Usa, la costruzione di un mondo migliore

La costruzione di un mondo migliore è il tema fondamentale, il filo che lega tutto il Discorso sullo Stato dell’Unione, pronunciato dal Presidente Barack Obama il 24 gennaio 2012, otto pagine scritte fitte fitte, la trascrizione messa in circolazione dalla Casa Bianca, insieme a materiali integrativi, quali il video del presidente e quello dello staff […]

La costruzione di un mondo migliore è il tema fondamentale, il filo che lega tutto il Discorso sullo Stato dell’Unione, pronunciato dal Presidente Barack Obama il 24 gennaio 2012, otto pagine scritte fitte fitte, la trascrizione messa in circolazione dalla Casa Bianca, insieme a materiali integrativi, quali il video del presidente e quello dello staff presidenziale al lavoro da un mese per la preparazione del discorso, coordinato da David Plouff, parecchi visi giovani, di donne ed uomini.
Leggendo il discorso di B. Obama sullo stato dell’unione trovo una frase che mi pare possa guidare la lettura del discorso: “Abbassare la temperatura di questa città” (Washington), con riferimento alla necessità di farla finita con l’idea che i due partiti principali debbano essere chiusi in una perpetua campagna di reciproca distruzione, che la politica consista nel chiudersi in rigide ideologie invece che nella costruzione di consenso su idee largamente condivise per fare progressi reali, se proprio non si possono superare le differenze di fondo. Per questo il Presidente Obama cita, lui democratico, un’idea fondamentale di Abramo Lincoln, repubblicano: “Il governo dovrebbe fare per la gente quello che la gente non può fare meglio da sola, e niente più”. “Penso all’America possibile: un’America guida del mondo nell’educare il suo popolo, un America che attragga un nuova generazione di industrie high-tech, un futuro in cui possiamo controllare le fonti di energia, in sicurezza e prosperità. Un’economia costruita per durare, dove il lavoro sia ricompensato, e la responsabilità premiata.”
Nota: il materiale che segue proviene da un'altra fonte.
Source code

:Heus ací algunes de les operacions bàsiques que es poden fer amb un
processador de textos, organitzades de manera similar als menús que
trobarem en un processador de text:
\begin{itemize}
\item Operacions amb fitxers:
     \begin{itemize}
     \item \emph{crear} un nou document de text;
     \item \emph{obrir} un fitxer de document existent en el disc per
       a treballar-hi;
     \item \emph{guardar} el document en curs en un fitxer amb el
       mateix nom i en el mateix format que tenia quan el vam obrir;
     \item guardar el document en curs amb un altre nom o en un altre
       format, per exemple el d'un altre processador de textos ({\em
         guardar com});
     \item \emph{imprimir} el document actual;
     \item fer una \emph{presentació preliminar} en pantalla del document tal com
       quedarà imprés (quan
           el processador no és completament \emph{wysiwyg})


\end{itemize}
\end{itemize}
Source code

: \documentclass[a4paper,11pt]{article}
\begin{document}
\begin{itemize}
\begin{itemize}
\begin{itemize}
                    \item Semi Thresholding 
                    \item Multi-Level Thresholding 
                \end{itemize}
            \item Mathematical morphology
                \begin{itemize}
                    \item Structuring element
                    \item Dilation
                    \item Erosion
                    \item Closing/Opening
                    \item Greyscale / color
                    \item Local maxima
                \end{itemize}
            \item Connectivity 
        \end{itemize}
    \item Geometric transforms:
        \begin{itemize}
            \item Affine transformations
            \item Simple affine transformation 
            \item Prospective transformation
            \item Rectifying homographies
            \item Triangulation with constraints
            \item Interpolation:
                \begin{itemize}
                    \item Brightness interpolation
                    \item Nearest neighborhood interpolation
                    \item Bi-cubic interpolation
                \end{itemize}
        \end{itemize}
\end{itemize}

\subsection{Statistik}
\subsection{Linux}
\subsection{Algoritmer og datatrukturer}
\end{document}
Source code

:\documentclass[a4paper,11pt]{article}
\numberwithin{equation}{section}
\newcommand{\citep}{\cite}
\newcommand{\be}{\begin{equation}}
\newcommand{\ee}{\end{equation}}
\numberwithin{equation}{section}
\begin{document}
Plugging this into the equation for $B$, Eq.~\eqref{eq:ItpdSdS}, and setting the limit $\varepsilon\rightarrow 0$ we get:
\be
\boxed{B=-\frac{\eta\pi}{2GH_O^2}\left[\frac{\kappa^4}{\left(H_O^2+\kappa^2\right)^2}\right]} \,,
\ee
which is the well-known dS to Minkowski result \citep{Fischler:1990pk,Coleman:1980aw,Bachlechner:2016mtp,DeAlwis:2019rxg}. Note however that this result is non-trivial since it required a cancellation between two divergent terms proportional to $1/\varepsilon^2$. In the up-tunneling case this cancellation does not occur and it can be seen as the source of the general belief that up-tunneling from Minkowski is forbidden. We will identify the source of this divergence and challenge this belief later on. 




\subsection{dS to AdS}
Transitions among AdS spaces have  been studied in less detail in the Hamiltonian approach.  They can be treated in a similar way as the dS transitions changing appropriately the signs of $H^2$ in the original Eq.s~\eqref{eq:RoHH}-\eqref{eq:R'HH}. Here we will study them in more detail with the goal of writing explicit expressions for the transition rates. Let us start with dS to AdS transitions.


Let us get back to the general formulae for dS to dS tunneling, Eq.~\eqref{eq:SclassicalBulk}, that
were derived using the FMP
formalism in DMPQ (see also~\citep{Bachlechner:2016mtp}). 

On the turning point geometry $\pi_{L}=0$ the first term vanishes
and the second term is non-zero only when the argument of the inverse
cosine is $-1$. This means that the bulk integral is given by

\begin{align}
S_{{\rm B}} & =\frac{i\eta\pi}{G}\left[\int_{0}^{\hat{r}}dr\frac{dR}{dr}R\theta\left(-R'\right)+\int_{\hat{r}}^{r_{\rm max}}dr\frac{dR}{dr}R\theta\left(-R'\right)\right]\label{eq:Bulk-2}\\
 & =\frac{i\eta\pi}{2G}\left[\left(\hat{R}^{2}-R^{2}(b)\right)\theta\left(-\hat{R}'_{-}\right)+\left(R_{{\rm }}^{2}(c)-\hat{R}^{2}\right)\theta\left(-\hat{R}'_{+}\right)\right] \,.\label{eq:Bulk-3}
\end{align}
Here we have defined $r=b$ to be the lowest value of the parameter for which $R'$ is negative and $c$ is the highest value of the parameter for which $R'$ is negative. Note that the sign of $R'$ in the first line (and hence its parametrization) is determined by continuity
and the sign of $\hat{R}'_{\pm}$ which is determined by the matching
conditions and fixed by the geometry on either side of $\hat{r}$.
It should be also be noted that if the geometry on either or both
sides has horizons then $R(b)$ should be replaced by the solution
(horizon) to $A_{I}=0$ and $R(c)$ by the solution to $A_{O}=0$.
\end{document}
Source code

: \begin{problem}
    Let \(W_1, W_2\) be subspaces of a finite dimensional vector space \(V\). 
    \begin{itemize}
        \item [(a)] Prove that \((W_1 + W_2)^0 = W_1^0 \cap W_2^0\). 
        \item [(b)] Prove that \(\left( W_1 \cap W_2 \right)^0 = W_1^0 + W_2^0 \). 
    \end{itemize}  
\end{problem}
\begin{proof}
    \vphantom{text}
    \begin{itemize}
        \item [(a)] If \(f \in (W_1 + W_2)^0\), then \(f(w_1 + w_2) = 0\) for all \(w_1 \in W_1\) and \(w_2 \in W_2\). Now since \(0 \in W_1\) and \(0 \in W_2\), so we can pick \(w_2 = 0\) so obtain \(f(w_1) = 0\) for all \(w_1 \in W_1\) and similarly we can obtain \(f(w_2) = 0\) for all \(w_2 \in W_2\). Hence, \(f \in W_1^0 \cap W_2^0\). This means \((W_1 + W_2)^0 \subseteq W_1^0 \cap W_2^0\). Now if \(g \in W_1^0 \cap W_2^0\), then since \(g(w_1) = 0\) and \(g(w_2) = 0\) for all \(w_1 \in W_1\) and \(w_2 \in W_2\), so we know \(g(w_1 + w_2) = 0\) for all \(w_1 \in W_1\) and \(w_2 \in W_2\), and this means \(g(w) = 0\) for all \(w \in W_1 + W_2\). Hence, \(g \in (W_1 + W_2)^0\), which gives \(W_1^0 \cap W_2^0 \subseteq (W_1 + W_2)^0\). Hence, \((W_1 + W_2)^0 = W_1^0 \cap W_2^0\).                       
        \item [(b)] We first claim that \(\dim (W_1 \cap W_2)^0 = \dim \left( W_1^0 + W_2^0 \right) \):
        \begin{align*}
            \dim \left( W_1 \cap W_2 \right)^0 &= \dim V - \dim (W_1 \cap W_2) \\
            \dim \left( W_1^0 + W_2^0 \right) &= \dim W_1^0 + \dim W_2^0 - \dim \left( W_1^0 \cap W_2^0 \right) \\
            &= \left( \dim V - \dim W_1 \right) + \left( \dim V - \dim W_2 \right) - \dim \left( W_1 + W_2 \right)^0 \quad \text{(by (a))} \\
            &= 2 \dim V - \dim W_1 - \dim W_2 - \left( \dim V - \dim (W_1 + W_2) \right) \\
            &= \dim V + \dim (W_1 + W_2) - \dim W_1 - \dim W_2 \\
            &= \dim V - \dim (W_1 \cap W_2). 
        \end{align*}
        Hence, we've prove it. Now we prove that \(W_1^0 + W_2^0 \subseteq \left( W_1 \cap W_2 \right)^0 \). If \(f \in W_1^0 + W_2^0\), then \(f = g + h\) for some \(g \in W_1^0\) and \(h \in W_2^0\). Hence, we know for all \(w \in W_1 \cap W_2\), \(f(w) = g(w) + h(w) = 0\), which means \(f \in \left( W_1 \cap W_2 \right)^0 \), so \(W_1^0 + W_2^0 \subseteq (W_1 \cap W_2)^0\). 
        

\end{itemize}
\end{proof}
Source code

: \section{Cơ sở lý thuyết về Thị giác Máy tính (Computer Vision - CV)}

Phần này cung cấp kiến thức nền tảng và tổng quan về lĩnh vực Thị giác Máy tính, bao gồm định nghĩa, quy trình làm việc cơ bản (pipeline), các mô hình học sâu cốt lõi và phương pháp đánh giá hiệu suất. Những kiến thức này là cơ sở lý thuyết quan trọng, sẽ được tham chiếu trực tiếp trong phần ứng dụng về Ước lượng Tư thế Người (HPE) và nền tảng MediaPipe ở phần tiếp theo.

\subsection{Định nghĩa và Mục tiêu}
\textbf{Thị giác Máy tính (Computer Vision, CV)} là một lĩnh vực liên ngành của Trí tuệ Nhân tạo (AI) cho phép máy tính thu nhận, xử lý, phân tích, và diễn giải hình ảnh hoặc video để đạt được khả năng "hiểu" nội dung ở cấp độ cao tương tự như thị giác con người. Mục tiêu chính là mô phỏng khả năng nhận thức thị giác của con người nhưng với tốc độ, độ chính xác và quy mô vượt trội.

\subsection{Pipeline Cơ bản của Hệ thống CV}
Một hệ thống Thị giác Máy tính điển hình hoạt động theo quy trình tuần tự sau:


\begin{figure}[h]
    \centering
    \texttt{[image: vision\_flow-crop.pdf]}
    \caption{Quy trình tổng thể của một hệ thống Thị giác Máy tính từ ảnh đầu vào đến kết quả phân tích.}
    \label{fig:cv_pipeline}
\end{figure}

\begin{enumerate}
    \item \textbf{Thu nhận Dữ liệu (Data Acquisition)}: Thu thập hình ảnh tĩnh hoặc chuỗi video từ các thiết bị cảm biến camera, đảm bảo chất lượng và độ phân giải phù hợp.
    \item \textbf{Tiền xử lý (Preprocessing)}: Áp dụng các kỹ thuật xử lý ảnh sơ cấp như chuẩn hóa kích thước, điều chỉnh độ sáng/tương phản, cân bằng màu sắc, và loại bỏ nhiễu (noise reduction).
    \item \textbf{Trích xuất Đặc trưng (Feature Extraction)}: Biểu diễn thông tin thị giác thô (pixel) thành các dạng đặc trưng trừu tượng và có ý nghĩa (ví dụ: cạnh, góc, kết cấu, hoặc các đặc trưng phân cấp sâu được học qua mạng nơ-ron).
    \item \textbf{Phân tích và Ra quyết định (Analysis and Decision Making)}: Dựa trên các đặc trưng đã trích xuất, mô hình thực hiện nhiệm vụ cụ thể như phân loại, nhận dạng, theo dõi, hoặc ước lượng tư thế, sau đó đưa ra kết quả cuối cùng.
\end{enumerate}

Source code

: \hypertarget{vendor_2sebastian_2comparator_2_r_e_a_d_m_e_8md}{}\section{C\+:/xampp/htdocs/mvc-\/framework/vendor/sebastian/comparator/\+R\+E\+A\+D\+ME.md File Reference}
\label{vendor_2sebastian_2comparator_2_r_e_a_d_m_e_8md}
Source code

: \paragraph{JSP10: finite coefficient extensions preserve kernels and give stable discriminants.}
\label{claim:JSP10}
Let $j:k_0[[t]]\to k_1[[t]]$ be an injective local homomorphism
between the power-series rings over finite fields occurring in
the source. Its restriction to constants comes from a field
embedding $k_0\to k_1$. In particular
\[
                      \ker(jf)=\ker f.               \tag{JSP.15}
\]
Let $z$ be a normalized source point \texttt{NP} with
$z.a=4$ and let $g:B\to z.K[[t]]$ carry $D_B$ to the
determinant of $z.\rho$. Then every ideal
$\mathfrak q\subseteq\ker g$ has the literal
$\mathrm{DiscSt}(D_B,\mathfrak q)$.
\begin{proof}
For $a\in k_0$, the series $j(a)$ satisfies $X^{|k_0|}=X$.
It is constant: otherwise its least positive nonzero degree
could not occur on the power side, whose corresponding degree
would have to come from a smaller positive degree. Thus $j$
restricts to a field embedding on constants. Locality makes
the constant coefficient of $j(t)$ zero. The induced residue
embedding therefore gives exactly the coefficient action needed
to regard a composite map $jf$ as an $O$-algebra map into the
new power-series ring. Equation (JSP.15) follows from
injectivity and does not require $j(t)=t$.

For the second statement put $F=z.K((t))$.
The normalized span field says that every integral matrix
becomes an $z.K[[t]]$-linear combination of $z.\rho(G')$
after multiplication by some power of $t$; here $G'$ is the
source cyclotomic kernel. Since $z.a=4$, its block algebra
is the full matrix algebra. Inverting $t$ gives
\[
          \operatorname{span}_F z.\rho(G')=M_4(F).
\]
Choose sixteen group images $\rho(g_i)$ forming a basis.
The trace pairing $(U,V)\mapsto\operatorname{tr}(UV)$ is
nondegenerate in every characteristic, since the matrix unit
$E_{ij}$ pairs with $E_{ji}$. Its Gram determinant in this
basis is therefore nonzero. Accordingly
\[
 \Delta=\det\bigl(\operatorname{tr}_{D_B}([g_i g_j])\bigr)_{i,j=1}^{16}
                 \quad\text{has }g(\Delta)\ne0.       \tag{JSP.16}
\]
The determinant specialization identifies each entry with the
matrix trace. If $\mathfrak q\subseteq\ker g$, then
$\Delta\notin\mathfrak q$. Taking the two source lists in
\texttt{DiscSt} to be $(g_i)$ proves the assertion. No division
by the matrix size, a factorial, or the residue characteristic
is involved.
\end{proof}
Mi fermo su un punto del discorso particolarmente delicato, molto sentito in Italia , quello della redistribuzione del carico fiscale. Il Presidente osserva che ora, a causa di trappole nel codice fiscale, molti milionari pagano in tasse meno di milioni di famiglie della classe media. Warren Buffet paga meno della sua segretaria. La soluzione proposta è semplice, se si guadagna più di 1 milione l’anno, non si dovrebbe pagare meno del 30% in tasse, ed inoltre, come sostiene il repubblicano Tom Coburn, Washington dovrebbe smettere di sostenere i milionari…D’altra parte, se si guadagna meno di 250.000 dollari l’anno, come il 98% delle famiglie americane, le tasse non dovrebbero aumentare.
Nel frattempo i Repubblicani combattono per la scelta dello sfidante del Presidente nel prossimo novembre: per ora le dispute sono centrate su rivalità interne fra sfidanti, emergono milioni di dollari nelle banche delle isole Caimane, evasioni fiscali, storielle più meno amene e quant’altro può riuscire a far emergere un uomo fra un gruppetto di quattro o cinque che lentamente si restringe.
Dal nostro punto di vista, un pensiero grato va al Presidente Obama, da ora in poi sarà più difficile liquidare con la parola spauracchio comunista quelli che lamentano le crescenti e dannose differenze economiche fra ricchi e poveri e la iniquità dell’eccessivo carico fiscale sulle classi medie, brillerà la rozza e volgare ignoranza di chi fa gesti di disprezzo per l’avversario. Seguitando a sperare che anche in Italia emerga un vero talento politico capace di abbassare la temperatura della contesa fra poli opposti, e di diffondere modi più civili nella comunicazione politica a tutti i livelli.